Using the listing that follows, return every line with the word "kevinspider".

**Dataset extract**
=== Begin Enclosure ===

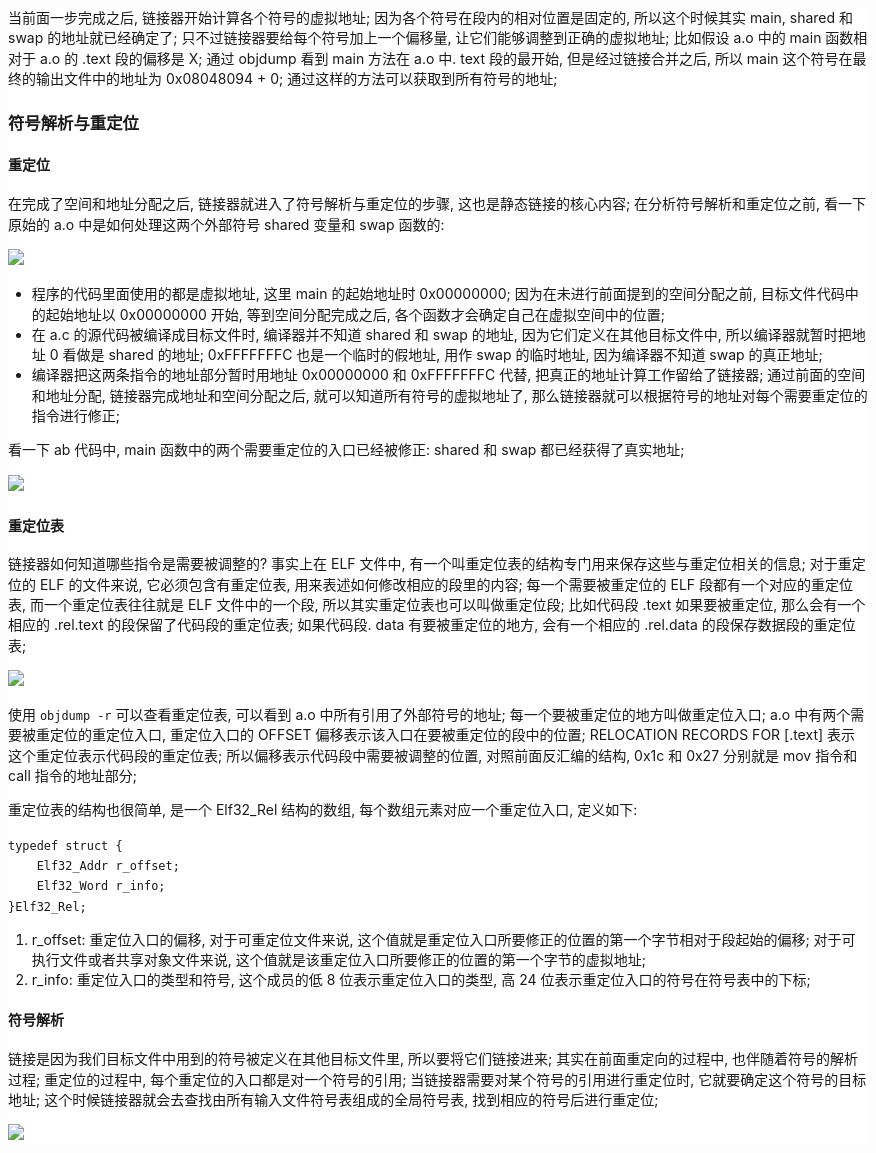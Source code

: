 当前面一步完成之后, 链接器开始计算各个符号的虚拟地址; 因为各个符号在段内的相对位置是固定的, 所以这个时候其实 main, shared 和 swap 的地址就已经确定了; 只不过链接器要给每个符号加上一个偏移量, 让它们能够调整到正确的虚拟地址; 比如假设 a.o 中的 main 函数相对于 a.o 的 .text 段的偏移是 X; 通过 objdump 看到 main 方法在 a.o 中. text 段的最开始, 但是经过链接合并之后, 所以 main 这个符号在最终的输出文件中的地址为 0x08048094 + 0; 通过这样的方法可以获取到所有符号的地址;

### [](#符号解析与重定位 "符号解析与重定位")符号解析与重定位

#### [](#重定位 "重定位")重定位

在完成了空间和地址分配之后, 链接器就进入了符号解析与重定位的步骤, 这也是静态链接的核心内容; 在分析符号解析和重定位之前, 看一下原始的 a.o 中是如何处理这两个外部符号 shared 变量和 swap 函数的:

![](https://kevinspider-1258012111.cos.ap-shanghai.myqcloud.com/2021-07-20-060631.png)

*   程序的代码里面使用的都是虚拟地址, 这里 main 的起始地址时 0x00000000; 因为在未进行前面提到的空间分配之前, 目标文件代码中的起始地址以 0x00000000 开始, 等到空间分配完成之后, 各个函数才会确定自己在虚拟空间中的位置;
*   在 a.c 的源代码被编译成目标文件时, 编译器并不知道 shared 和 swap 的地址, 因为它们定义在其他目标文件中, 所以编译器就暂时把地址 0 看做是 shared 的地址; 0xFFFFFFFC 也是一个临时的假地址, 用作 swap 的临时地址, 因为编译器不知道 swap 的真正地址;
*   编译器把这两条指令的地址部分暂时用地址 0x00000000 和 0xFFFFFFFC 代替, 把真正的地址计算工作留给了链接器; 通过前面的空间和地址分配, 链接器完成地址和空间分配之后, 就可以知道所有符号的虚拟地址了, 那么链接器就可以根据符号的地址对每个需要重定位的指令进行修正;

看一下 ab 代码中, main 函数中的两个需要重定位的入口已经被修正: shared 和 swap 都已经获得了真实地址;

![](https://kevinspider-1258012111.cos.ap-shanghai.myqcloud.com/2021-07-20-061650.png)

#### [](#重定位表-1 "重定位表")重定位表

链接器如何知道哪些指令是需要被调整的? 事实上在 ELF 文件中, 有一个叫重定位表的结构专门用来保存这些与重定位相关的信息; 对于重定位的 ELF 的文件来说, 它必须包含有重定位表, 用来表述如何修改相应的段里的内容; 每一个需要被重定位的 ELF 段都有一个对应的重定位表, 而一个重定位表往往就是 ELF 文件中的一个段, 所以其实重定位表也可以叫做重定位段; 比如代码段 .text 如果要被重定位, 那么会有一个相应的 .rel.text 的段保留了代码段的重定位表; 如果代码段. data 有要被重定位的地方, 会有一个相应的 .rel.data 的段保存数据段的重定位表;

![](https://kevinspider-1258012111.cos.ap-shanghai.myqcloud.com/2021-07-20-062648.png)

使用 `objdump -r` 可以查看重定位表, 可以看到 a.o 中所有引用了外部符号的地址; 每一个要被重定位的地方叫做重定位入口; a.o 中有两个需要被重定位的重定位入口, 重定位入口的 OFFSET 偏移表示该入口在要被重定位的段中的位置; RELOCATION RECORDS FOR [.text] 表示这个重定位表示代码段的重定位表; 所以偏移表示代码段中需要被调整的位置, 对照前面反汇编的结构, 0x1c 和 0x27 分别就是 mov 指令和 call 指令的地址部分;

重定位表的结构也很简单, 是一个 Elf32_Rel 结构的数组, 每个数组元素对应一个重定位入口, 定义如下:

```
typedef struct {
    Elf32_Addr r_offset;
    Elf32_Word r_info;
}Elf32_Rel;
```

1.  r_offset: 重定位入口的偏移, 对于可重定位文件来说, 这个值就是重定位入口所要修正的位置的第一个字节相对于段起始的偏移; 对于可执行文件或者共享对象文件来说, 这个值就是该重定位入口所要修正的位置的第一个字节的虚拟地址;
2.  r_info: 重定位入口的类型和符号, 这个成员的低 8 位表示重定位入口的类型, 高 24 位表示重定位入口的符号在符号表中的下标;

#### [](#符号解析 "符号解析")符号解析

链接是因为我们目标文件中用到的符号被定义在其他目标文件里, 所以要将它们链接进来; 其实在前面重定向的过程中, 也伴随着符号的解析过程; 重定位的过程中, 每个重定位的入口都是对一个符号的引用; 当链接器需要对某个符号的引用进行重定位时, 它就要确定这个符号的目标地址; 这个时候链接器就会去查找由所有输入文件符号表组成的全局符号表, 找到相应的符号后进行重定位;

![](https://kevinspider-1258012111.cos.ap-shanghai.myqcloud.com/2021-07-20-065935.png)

=== End Enclosure ===

**Output of the exercise**
![](https://kevinspider-1258012111.cos.ap-shanghai.myqcloud.com/2021-07-20-060631.png)
![](https://kevinspider-1258012111.cos.ap-shanghai.myqcloud.com/2021-07-20-061650.png)
![](https://kevinspider-1258012111.cos.ap-shanghai.myqcloud.com/2021-07-20-062648.png)
![](https://kevinspider-1258012111.cos.ap-shanghai.myqcloud.com/2021-07-20-065935.png)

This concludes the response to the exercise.